On a June morning this year Debra Davis, a black woman in Clio, Michigan, and her ex-husband woke up to find racial slurs spray-painted on her family’s 2011 Chevrolet Silverado, including the n-word and “white power.”
“I don't think that the people that perpetuate crimes against black people has changed,” Davis said. “The only thing that's changed is you have a person in the White House that accepts you saying that's how you feel.”
U.S. Attorney General Jeff Sessions has said Trump’s administration and the Justice Department are “committed to reducing violent crime and making America safe.”
“As you know, hate crimes are violent crimes. No person should have to fear being violently attacked because of who they are and what they believe, or how they worship,” Sessions said at last year’s Hate Crimes Summit in Washington, D.C. “So I pledge to you: As long as I am Attorney General, the Department of Justice will continue to protect the civil rights of all Americans — and we will not tolerate targeting of any community in our country.”

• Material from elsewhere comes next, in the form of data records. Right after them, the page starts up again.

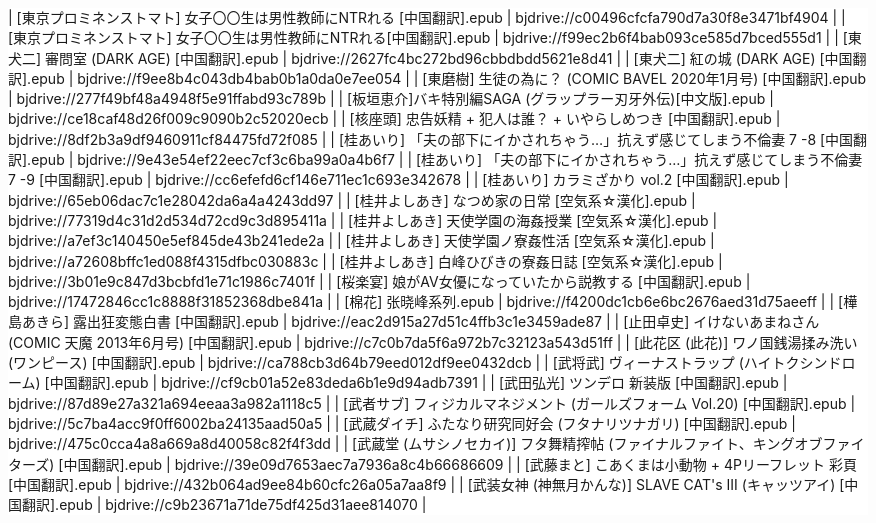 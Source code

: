 | [東京プロミネンストマト] 女子〇〇生は男性教師にNTRれる [中国翻訳].epub | bjdrive://c00496cfcfa790d7a30f8e3471bf4904 |
| [東京プロミネンストマト] 女子〇〇生は男性教師にNTRれる[中国翻訳].epub | bjdrive://f99ec2b6f4bab093ce585d7bced555d1 |
| [東犬二] 審問室 (DARK AGE) [中国翻訳].epub | bjdrive://2627fc4bc272bd96cbbdbdd5621e8d41 |
| [東犬二] 紅の城 (DARK AGE) [中国翻訳].epub | bjdrive://f9ee8b4c043db4bab0b1a0da0e7ee054 |
| [東磨樹] 生徒の為に？ (COMIC BAVEL 2020年1月号) [中国翻訳].epub | bjdrive://277f49bf48a4948f5e91ffabd93c789b |
| [板垣恵介]バキ特別編SAGA (グラップラー刃牙外伝)[中文版].epub | bjdrive://ce18caf48d26f009c9090b2c52020ecb |
| [核座頭] 忠告妖精 + 犯人は誰？ + いやらしめつき [中国翻訳].epub | bjdrive://8df2b3a9df9460911cf84475fd72f085 |
| [桂あいり] 「夫の部下にイかされちゃう…」抗えず感じてしまう不倫妻 7 -8 [中国翻訳].epub | bjdrive://9e43e54ef22eec7cf3c6ba99a0a4b6f7 |
| [桂あいり] 「夫の部下にイかされちゃう…」抗えず感じてしまう不倫妻 7 -9 [中国翻訳].epub | bjdrive://cc6efefd6cf146e711ec1c693e342678 |
| [桂あいり] カラミざかり vol.2 [中国翻訳].epub | bjdrive://65eb06dac7c1e28042da6a4a4243dd97 |
| [桂井よしあき] なつめ家の日常 [空気系☆漢化].epub | bjdrive://77319d4c31d2d534d72cd9c3d895411a |
| [桂井よしあき] 天使学園の海姦授業 [空気系☆漢化].epub | bjdrive://a7ef3c140450e5ef845de43b241ede2a |
| [桂井よしあき] 天使学園ノ寮姦性活 [空気系☆漢化].epub | bjdrive://a72608bffc1ed088f4315dfbc030883c |
| [桂井よしあき] 白峰ひびきの寮姦日誌 [空気系☆漢化].epub | bjdrive://3b01e9c847d3bcbfd1e71c1986c7401f |
| [桜楽宴] 娘がAV女優になっていたから説教する [中国翻訳].epub | bjdrive://17472846cc1c8888f31852368dbe841a |
| [棉花] 张晓峰系列.epub | bjdrive://f4200dc1cb6e6bc2676aed31d75aeeff |
| [樺島あきら] 露出狂変態白書 [中国翻訳].epub | bjdrive://eac2d915a27d51c4ffb3c1e3459ade87 |
| [止田卓史] イけないあまねさん (COMIC 天魔 2013年6月号) [中国翻訳].epub | bjdrive://c7c0b7da5f6a972b7c32123a543d51ff |
| [此花区 (此花)] ワノ国銭湯揉み洗い (ワンピース) [中国翻訳].epub | bjdrive://ca788cb3d64b79eed012df9ee0432dcb |
| [武将武] ヴィーナストラップ (ハイトクシンドローム) [中国翻訳].epub | bjdrive://cf9cb01a52e83deda6b1e9d94adb7391 |
| [武田弘光] ツンデロ 新装版 [中国翻訳].epub | bjdrive://87d89e27a321a694eeaa3a982a1118c5 |
| [武者サブ] フィジカルマネジメント (ガールズフォーム Vol.20) [中国翻訳].epub | bjdrive://5c7ba4acc9f0ff6002ba24135aad50a5 |
| [武蔵ダイチ] ふたなり研究同好会 (フタナリツナガリ) [中国翻訳].epub | bjdrive://475c0cca4a8a669a8d40058c82f4f3dd |
| [武蔵堂 (ムサシノセカイ)] フタ舞精搾帖 (ファイナルファイト、キングオブファイターズ) [中国翻訳].epub | bjdrive://39e09d7653aec7a7936a8c4b66686609 |
| [武藤まと] こあくまは小動物 + 4Pリーフレット 彩頁 [中国翻訳].epub | bjdrive://432b064ad9ee84b60cfc26a05a7aa8f9 |
| [武装女神 (神無月かんな)] SLAVE CAT's III (キャッツアイ) [中国翻訳].epub | bjdrive://c9b23671a71de75df425d31aee814070 |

Since 1995, black Americans have been targeted in 34.6 percent of all hate crimes reported to the FBI, despite making up only about 13.2 percent of the country’s population.
Furthermore, only about 12 percent of the nation’s police departments reported any hate crimes to the FBI in 2015 and 2016.
A News21 analysis of the hate crimes reported to the FBI from 2012 to 2016 determined that, on average, 16.6 million black Americans, or 39.5 percent of the country's black population, lived in a county that reported no anti-black hate crimes in a given year.
Many victims told News21 that authorities were skeptical of their claims, and they needed to record hateful incidents for police to believe them and prosecutors to pursue hate crime charges.
Geoffrey Preudhomme, a student at Radford University in Virginia, spent an hour cowering behind his bedroom door in February, while his roommate repeatedly shouted the n-word, banged on his door and threatened to slit his throat. He said people wouldn’t have believed him if he hadn’t filmed the incident.
“In today’s America, you have to be ready to film and document it, it’s not just with brutality but in order to change the system we have to expose all versions of racism,” he said. “I was threatened for the first time in my life in a place where I live, home — where you are supposed to feel the safest.”